Friday, August 11, 2006

Swing Analysis

Jeff Albert has posted guest articles on Andruw Jones and Alex Rodriguez over at Baseball Analysts comparing their swings in different seasons. I understand the appeal of this kind of analysis, but my guess is that it's dubious. Firstly, I'm not even clear on how representative the swing captures are - do all of A-Rod's swings in 2006 look like the pictured? Are we seeing relatively extreme examples? What is the standard season-to-season variance of the appearance of a player's swing? Perhaps these are readily answered questions, or even questions that people who watch more baseball than I could answer without much thought. But I don't know the answers, and I think that those questions are essential before launching into a side by side comparison of the video.

Second, I have a major problem with any analysis that attempts to posit an explanation for statistical variance by looking back at what differences can be seen in how the player played. Now, if intensive scouting data is kept on a player, and you use that scouting data in concert with a) an understanding of the scouting data for all hitters and b) an understanding of the empirical relation of scouting data to performance results, then you can probably learn a lot. But if you ad hoc notice a change in statistics and decide to get all Jake Gittes on a few minutes of video, I doubt your findings can have any degree of confidence.

Looking at their statistical records, it seems entirely reasonable to assume that the performance records in question are the result of variance, pure and simple. A-Rod is on the other side of 27 and is still an excellent hitter; he went from a 4- to 5-win hitter in Texas to a 3-win hitter in 2004 and 2006, with an outlying 2005. His strikeouts have increased a bit in each year in New York, which is to be expected at his age. His $HR came down when he left Texas, as one would expect, and has been the same in 2004 and 2006. The only big deal is that he hit an extra dozen home runs in 2005, right? Since 2005 was his career year, why would anyone expect him to repeat it at 30 in 2006? It's perfectly fair to say his true talent level is 40 HR per 600 AB, which he undershoots by a few in '04 and '06 and overshoots by 8 in 2005. It just seems like his 'slump' only amounts to not getting the extra HR every four weeks that he got last season.

Meanwhile, Jones' 2005 doesn't seem like much of a big deal either. It differed from his established performance levels in that he cut his K's down to a level he hadn't been at since '99-2000 and he hit 15 extra HR. But the difference in HR looks mostly like his doubles turning into homers for one season. From 2002-4, he hit 15.3 extra base hits per 100 batted balls, and has 15.8 in 2006. In 2005, he had 16.5, so we're not talking about a huge difference in power; the only difference is that he had a good year for getting them all the way into the seats. It also didn't hurt the breakout aura that his 2004 season was below his established levels. Now, is it possible that he played differently and his results reflect a different approach? Of course. Indeed, his hits per batted ball were down 25 points last season, so perhaps he was lofting balls more often, resulting in more hits in the stands but also more hits in OF gloves. But the explanation that the differences in numbers is just statistical variance has as much or more merit than the guess that he made mechanical changes to get more air under the ball.

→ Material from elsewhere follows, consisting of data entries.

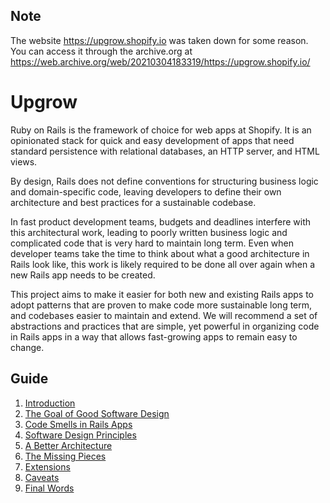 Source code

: ## Note

The website https://upgrow.shopify.io was taken down for some reason. You
can access it through the archive.org at https://web.archive.org/web/20210304183319/https://upgrow.shopify.io/

# Upgrow

Ruby on Rails is the framework of choice for web apps at Shopify. It is an
opinionated stack for quick and easy development of apps that need standard
persistence with relational databases, an HTTP server, and HTML views.

By design, Rails does not define conventions for structuring business logic and
domain-specific code, leaving developers to define their own architecture and
best practices for a sustainable codebase.

In fast product development teams, budgets and deadlines interfere with this
architectural work, leading to poorly written business logic and complicated
code that is very hard to maintain long term. Even when developer teams take
the time to think about what a good architecture in Rails look like, this work
is likely required to be done all over again when a new Rails app needs to be
created.

This project aims to make it easier for both new and existing Rails apps to
adopt patterns that are proven to make code more sustainable long term, and
codebases easier to maintain and extend. We will recommend a set of abstractions
and practices that are simple, yet powerful in organizing code in Rails apps in
a way that allows fast-growing apps to remain easy to change.

## Guide

1. [Introduction](guide/1-introduction.md)
2. [The Goal of Good Software Design](guide/2-the-goal-of-good-software-design.md)
3. [Code Smells in Rails Apps](guide/3-code-smells-in-rails-apps.md)
4. [Software Design Principles](guide/4-software-design-principles.md)
5. [A Better Architecture](guide/5-a-better-architecture.md)
6. [The Missing Pieces](guide/6-the-missing-pieces.md)
7. [Extensions](guide/7-extensions.md)
8. [Caveats](guide/8-caveats.md)
9. [Final Words](guide/9-final-words.md)
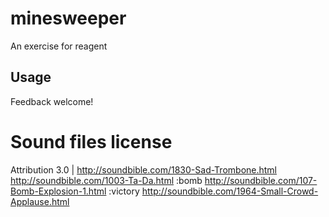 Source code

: 
# minesweeper

An exercise for reagent

## Usage

Feedback welcome!



# Sound files license
Attribution 3.0 |
http://soundbible.com/1830-Sad-Trombone.html
http://soundbible.com/1003-Ta-Da.html
:bomb
http://soundbible.com/107-Bomb-Explosion-1.html
:victory
http://soundbible.com/1964-Small-Crowd-Applause.html


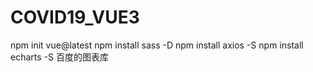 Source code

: # COVID19_VUE3
npm init vue@latest
npm install sass -D 
npm install axios -S
npm install echarts -S  百度的图表库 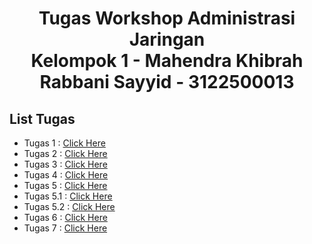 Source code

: <h1 style="text-align:center;">Tugas Workshop Administrasi Jaringan <br>Kelompok 1 - Mahendra Khibrah Rabbani Sayyid - 3122500013</h1>

## List Tugas

- Tugas 1 : [Click Here](https://github.com/MahendraKhibrah/sysAdmin/blob/master/task_1/report.md)
- Tugas 2 : [Click Here](https://github.com/MahendraKhibrah/sysAdmin/blob/master/task_2/report.md)
- Tugas 3 : [Click Here](https://github.com/MahendraKhibrah/sysAdmin/blob/master/task_3/Tugas3.md)
- Tugas 4 : [Click Here](https://github.com/MahendraKhibrah/sysAdmin/blob/master/task_4/report.md)
- Tugas 5 : [Click Here](https://github.com/MahendraKhibrah/sysAdmin/blob/master/task_5/report.md)
- Tugas 5.1 : [Click Here](https://github.com/MahendraKhibrah/sysAdmin/blob/master/task_5_1/report.md)
- Tugas 5.2 : [Click Here](https://github.com/MahendraKhibrah/sysAdmin/blob/master/task_5_2/report.md)
- Tugas 6 : [Click Here](https://github.com/MahendraKhibrah/sysAdmin/blob/master/task_6/report.md)
- Tugas 7 : [Click Here](https://github.com/MahendraKhibrah/sysAdmin/blob/master/task_7/report.md)
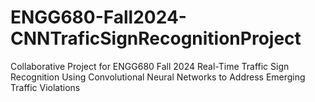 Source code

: # ENGG680-Fall2024-CNNTraficSignRecognitionProject
Collaborative Project for ENGG680 Fall 2024 
Real-Time Traffic Sign Recognition Using Convolutional Neural Networks to Address Emerging Traffic Violations
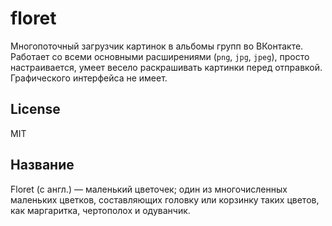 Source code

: # floret
Многопоточный загрузчик картинок в альбомы групп во ВКонтакте. Работает со всеми основными расширениями (`png`, `jpg`, `jpeg`), просто настраивается, умеет весело раскрашивать картинки перед отправкой. Графического интерфейса не имеет.

## License
MIT

## Название
Floret (с англ.) — маленький цветочек; один из многочисленных маленьких цветков, составляющих головку или корзинку таких цветов, как маргаритка, чертополох и одуванчик.
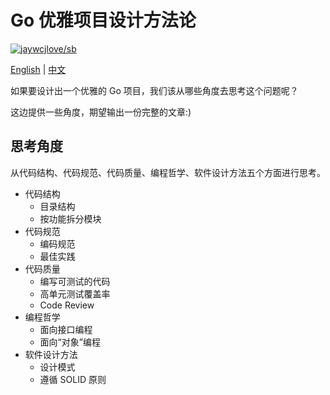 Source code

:# Go 优雅项目设计方法论

[![jaywcjlove/sb](https://jaywcjlove.github.io/sb/lang/chinese.svg)](project_design_methodology.md)

[English](../../en-US/thinkings/project_design_methodology.md) | [中文](project_design_methodology.md)

如果要设计出一个优雅的 Go 项目，我们该从哪些角度去思考这个问题呢？

这边提供一些角度，期望输出一份完整的文章:)

## 思考角度

从代码结构、代码规范、代码质量、编程哲学、软件设计方法五个方面进行思考。

- 代码结构
  - 目录结构
  - 按功能拆分模块
- 代码规范
  - 编码规范
  - 最佳实践
- 代码质量
  - 编写可测试的代码
  - 高单元测试覆盖率
  - Code Review
- 编程哲学
  - 面向接口编程
  - 面向“对象”编程
- 软件设计方法
  - 设计模式
  - 遵循 SOLID 原则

I do not mean to imply that we should just accept 'statistical variance' as an acceptable answer for why player x is struggling/doing well and so forth. But it should be the default explanation.
A player who goes from 3 to 11 HR in successive seasons has not necessarily bulked up, and a player going from 35 to 50 has not necessarily made any changes. Moreover, I am willing to believe that a great deal of statistical variance *can* be explained by looking at changes in a hitter's mechanics (although clearly not all variance can be so explained). Heck, it's of course possible that, due to changes in his swing, A-Rod in 2005 was a true .350/.460/.680 hitter whose observed performance didn't live up to his talent, and that in 2004 and 2006 he's really a .270/.360/.460 hitter whose observed performance is better than his true talent. The point is just that taking the performance data and trying to clarify it by cherry-picking the scouting info that would explain the fluctuation in performance data is foolish. That may or may not be what Jeff Albert (or Don Mattingley, or Alex Rodriguez) does. What I am arguing is that the task should be to first come up with a useful and reliable method for cross-referencing scouting and performance data; since one will never have a perfect sample of either player performance or scouting info, picking and choosing just doesn't seem like a solid method of learning more about a player.


At 8:11 AM, Blogger Rob said...

Okay, I'm having a brain cramp getting from "I do not mean to imply that we should just accept 'statistical variance' as an acceptable answer for why player x is struggling/doing well and so forth." to "But it should be the default explanation." If it's the default, why is it not acceptable?

At 2:47 PM, Blogger Aaeamdar said...

Because an acceptable answer implies the end of the analysis. What Tom is rightly saying is that *absent other evidence* statistical varience is the most likely explanation for changes in performance. That does not mean, however, that just because statistical varience is a probable answer that you stop looking. What you don't do, however, is puff up some observations that absent performance differences tell you nothing, and then try and bootstrap those observations into explaining the recorded performance difference.

In other words, if you had *no idea* how two players performed and you looked at side-by-side swings, could you reliably comment about their performce? If the answer is "No" (which it almost certainly is), then using that observation to try and explain known performace is false analysis.